■ **The problem**
In the listing below, find the line holding "## Test Records" and the line holding "ระบบ OR-Tracking เป็นระบบติดตามสถานะการผ่าตัดของโรงพยาบาล". Write out those two lines and all lines between, exactly, and nothing more.
----------------
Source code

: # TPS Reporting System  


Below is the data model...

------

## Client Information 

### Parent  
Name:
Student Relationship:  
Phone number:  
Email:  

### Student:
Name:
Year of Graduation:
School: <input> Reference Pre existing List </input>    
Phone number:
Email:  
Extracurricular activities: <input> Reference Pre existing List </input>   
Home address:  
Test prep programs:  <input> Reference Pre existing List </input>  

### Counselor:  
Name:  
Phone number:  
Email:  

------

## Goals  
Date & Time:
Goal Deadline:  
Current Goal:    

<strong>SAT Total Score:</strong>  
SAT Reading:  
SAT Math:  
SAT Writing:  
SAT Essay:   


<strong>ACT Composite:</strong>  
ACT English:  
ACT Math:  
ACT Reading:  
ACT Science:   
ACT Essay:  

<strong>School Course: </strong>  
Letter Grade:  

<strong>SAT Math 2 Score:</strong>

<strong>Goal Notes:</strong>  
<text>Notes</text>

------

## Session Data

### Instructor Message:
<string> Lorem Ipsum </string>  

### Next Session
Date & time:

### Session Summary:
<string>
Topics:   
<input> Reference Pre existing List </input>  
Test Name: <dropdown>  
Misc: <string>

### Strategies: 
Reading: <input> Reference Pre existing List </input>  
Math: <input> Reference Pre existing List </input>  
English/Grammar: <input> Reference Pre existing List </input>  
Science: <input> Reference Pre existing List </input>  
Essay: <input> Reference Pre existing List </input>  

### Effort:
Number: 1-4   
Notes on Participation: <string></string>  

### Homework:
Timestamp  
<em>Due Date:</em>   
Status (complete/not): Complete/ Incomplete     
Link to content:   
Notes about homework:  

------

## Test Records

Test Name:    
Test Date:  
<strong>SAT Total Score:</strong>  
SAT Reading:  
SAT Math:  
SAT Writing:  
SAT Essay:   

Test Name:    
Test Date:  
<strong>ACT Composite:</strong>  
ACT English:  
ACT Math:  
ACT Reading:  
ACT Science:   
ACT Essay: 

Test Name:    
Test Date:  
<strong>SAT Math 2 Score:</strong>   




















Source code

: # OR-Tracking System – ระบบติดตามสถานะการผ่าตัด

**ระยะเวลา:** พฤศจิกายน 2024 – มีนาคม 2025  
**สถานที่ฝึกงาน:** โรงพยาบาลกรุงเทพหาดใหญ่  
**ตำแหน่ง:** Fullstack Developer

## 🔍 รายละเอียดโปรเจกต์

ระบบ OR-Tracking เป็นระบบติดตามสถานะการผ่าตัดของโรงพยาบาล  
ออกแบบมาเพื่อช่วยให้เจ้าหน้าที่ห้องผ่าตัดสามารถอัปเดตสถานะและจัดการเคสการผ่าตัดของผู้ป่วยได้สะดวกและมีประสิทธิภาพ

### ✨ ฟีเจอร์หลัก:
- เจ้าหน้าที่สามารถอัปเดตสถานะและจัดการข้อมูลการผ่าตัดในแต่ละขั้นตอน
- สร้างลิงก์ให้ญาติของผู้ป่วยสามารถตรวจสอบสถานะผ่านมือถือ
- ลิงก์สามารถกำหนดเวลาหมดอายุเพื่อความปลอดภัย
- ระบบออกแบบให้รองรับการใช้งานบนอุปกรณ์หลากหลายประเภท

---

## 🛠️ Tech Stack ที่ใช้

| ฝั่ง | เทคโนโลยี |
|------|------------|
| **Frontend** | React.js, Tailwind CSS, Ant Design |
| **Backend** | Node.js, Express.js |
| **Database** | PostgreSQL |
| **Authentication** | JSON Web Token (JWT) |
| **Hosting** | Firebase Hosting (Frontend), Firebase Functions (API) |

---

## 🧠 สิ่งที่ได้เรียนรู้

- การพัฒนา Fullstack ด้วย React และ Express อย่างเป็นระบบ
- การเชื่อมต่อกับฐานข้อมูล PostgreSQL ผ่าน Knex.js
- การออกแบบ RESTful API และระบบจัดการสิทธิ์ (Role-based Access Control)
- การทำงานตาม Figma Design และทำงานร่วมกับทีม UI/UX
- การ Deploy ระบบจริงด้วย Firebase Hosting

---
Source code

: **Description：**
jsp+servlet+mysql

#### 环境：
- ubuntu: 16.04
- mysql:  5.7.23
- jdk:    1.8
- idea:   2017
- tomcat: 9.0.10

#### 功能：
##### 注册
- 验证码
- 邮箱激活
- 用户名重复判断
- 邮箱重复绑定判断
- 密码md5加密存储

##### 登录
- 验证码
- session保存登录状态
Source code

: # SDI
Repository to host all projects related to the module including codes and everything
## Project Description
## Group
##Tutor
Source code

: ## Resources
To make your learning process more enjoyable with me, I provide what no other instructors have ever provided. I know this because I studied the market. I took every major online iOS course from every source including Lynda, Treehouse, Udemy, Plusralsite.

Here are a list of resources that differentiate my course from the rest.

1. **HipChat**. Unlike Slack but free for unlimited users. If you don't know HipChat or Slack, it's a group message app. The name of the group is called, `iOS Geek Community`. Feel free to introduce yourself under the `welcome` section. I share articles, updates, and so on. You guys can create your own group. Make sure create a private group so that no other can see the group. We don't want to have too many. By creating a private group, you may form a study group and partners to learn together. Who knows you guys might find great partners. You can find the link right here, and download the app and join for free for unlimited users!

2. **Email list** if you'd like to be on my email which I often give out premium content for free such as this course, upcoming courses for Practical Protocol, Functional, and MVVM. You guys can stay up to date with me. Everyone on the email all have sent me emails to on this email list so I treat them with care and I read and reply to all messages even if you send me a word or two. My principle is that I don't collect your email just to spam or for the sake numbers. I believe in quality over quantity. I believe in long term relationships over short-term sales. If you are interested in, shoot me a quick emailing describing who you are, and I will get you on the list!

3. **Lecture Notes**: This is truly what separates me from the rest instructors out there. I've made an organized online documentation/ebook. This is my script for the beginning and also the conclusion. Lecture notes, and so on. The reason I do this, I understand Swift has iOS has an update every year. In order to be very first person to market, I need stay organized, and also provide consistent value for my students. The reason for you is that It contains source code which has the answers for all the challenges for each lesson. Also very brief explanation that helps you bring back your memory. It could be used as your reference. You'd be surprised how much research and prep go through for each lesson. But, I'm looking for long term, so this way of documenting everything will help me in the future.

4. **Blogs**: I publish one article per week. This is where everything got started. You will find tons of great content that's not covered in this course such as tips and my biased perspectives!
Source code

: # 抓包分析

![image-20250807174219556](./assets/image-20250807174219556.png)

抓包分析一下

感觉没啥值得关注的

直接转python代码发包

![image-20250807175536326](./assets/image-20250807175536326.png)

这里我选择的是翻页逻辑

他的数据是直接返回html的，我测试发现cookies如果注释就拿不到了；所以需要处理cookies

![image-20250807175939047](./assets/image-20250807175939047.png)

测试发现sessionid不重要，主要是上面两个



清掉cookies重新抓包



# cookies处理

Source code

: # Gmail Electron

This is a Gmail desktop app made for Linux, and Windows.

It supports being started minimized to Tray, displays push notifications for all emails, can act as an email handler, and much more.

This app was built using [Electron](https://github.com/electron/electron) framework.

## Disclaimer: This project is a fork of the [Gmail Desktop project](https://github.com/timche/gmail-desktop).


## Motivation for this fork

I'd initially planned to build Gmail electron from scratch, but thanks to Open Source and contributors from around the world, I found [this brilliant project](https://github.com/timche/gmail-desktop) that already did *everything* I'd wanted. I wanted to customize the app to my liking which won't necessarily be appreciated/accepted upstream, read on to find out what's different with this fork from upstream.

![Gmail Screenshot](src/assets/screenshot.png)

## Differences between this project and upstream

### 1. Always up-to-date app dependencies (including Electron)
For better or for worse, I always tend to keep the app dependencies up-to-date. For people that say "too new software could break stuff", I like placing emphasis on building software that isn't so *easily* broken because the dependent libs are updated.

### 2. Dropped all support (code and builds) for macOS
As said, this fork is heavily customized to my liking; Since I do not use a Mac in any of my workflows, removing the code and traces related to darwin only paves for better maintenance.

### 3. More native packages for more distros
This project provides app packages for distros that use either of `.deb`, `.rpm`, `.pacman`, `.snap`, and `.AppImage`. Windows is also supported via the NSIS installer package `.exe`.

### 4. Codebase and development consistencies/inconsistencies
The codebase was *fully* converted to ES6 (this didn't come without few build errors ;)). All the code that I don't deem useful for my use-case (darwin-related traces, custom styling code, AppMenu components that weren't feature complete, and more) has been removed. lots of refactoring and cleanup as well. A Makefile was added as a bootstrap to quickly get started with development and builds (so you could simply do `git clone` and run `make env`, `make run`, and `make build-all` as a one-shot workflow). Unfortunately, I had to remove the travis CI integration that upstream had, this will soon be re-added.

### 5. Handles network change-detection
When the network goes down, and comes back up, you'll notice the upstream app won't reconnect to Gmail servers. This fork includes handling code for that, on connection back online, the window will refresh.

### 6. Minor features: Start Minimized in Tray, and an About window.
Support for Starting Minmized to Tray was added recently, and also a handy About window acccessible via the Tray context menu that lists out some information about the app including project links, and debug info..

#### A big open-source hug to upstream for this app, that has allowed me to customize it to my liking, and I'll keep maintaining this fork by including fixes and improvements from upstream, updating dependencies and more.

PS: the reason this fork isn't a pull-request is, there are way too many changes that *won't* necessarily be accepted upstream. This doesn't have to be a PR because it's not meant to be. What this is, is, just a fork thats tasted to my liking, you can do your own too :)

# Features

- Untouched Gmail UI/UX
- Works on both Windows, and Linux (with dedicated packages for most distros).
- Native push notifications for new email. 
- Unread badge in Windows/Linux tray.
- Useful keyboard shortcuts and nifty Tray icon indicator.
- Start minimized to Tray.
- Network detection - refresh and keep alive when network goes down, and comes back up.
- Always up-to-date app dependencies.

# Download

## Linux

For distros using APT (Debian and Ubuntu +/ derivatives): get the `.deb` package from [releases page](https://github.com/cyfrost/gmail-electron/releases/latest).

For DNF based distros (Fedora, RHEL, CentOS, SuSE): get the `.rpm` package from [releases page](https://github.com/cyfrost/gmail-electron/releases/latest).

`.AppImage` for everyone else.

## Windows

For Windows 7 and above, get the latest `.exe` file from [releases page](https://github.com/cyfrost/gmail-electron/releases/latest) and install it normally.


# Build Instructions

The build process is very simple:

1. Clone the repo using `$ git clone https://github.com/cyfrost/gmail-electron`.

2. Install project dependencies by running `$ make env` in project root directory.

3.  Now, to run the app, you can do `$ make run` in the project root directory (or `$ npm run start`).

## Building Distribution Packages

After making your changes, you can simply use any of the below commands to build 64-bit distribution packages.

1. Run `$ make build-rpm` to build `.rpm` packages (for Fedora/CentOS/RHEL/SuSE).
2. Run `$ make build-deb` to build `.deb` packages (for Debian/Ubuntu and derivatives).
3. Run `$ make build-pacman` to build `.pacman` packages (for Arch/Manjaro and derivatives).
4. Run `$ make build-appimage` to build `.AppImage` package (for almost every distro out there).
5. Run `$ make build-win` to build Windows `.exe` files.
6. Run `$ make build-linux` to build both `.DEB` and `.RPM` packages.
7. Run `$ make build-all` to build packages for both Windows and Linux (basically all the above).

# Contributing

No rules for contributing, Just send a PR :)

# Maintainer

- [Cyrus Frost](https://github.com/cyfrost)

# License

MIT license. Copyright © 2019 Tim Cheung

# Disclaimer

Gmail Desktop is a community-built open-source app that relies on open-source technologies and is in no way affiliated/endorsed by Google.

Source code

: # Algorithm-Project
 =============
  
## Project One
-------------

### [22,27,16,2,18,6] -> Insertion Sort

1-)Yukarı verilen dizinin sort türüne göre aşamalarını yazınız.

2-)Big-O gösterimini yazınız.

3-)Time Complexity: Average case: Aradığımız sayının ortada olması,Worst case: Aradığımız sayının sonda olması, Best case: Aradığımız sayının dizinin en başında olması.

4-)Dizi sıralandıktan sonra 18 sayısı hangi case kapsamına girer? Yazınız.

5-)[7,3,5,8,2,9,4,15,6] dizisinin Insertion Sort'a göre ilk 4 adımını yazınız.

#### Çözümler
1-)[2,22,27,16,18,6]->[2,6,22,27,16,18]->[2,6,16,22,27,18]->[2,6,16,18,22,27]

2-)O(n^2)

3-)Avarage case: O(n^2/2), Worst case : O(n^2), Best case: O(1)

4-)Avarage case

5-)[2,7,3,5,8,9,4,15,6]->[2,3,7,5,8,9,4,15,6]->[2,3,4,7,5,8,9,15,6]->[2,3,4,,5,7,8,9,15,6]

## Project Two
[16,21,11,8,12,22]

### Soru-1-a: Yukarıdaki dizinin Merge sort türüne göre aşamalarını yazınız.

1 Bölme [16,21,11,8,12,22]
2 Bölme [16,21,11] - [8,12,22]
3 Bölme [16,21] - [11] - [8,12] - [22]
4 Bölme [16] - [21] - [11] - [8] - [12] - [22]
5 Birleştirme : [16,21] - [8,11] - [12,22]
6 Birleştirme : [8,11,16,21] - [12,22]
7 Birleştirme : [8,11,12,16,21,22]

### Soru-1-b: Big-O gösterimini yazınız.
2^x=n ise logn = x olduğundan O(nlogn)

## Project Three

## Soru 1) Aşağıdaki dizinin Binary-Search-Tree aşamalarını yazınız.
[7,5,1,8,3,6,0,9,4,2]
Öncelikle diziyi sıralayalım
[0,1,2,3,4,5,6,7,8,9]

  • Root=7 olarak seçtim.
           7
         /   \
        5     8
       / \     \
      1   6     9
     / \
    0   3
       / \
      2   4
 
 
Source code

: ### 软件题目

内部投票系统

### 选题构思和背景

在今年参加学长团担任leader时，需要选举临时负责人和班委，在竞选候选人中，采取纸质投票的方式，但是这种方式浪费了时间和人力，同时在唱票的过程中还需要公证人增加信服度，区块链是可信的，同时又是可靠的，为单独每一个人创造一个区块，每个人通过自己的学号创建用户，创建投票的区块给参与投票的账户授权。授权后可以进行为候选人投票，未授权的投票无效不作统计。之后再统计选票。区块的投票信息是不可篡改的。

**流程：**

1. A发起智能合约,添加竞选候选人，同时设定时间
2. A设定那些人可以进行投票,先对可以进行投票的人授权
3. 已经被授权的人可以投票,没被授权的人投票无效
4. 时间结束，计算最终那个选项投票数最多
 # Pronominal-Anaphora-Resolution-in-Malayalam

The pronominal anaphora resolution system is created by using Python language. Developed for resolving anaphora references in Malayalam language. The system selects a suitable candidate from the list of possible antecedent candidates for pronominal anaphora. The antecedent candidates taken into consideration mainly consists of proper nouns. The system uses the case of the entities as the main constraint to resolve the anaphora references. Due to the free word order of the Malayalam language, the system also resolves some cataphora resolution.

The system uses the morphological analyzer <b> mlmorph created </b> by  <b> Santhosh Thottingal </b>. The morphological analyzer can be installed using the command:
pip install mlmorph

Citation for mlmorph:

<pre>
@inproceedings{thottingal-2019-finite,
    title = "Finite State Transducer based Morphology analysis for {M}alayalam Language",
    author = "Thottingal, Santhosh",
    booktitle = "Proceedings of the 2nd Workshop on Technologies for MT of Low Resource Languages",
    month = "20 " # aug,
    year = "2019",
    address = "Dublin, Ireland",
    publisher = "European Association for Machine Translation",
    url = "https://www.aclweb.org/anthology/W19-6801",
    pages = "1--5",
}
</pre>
----------------
■ **Response to this exercise**
## Test Records

Test Name:    
Test Date:  
<strong>SAT Total Score:</strong>  
SAT Reading:  
SAT Math:  
SAT Writing:  
SAT Essay:   

Test Name:    
Test Date:  
<strong>ACT Composite:</strong>  
ACT English:  
ACT Math:  
ACT Reading:  
ACT Science:   
ACT Essay: 

Test Name:    
Test Date:  
<strong>SAT Math 2 Score:</strong>   




















Source code

: # OR-Tracking System – ระบบติดตามสถานะการผ่าตัด

**ระยะเวลา:** พฤศจิกายน 2024 – มีนาคม 2025  
**สถานที่ฝึกงาน:** โรงพยาบาลกรุงเทพหาดใหญ่  
**ตำแหน่ง:** Fullstack Developer

## 🔍 รายละเอียดโปรเจกต์

ระบบ OR-Tracking เป็นระบบติดตามสถานะการผ่าตัดของโรงพยาบาล  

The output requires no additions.